A RARE SPINACH JADE ARCHAISTIC TRIPOD BOWL AND COVER, DING

18TH CENTURY

Details
A RARE SPINACH JADE ARCHAISTIC TRIPOD BOWL AND COVER, DING
18th century
Carved with two pierced strap handles and on each side of the body with a large taotie amidst stylized zoomorphic scrolls repeated on the domed cover surmounted by a flaring ring flange finial, the tapering cylindrical legs with cicada motifs and the lipped rim and edges of the handles with key-fret bands, the semi-translucent stone of rich deep green with dark flecks and inclusions
7in. (18cm.) wide
Provenance
John Sparks Ltd., 1956
Lord Derby
Literature
Connoisseur Year Book 1966, p.52, illustrated

Lot Essay

Sold in these Rooms, 25 April 1966, lot 157

It is rare to find spinach jade of 18th Century date carved into specifically metal shapes; more often, the forms adopt shapes but interpret them to suit the medium, as with brush-pots where the ability to carve patterns in high relief makes the designs far more powerful and crisp than they would be on the bamboo or rootwood prototypes. In this case, the ding closely recreates what was probably itself a Song Dynasty or later antiquarian revival of the Bronze Age original.
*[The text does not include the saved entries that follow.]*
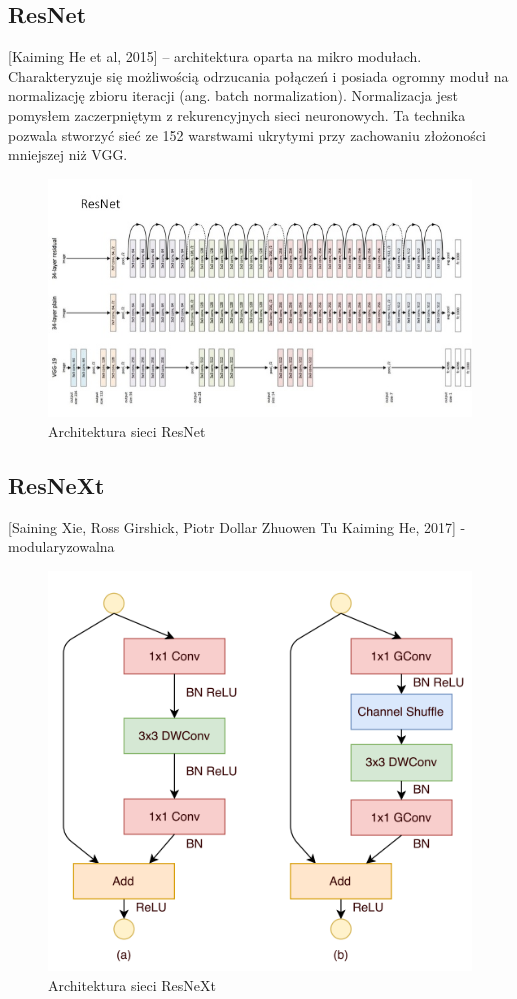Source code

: \documentclass[12pt,a4paper,twoside,titlepage,openright]{book}
\begin{document}
\subsection{ResNet}
[Kaiming He et al, 2015] -- architektura oparta na mikro modułach. Charakteryzuje się możliwością odrzucania połączeń i posiada ogromny moduł na normalizację zbioru iteracji (ang. batch normalization). Normalizacja jest pomysłem zaczerpniętym z rekurencyjnych sieci neuronowych. Ta technika pozwala stworzyć sieć ze 152 warstwami ukrytymi przy zachowaniu złożoności mniejszej niż VGG. \cite{DBLP:journals/corr/XieGDTH16}
\begin{figure}[h]
	\centering
			\includegraphics[resolution=100]{ResNet.png}
		\caption{Architektura sieci ResNet}
\end{figure}

\subsection{ResNeXt}
[Saining Xie, Ross Girshick, Piotr Dollar Zhuowen Tu Kaiming He, 2017] - modularyzowalna 
\cite{DBLP:journals/corr/XieGDTH16}
\begin{figure}[h]
	\centering
			\includegraphics[resolution=120]{ResNeXt.png}
		\caption{Architektura sieci ResNeXt}
\end{figure}
\end{document}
Another three-legged ding, even more unusually carved from a remarkable yellow-brown nephrite block, is illustrated by R. Keverne, Jade, fig.8, p.201; and also a tripod censer carved from a similar fine spinach-green nephrite, ibid., fig.91, p.164, where the author describes it as a 'classic example of spinach jade at its best'.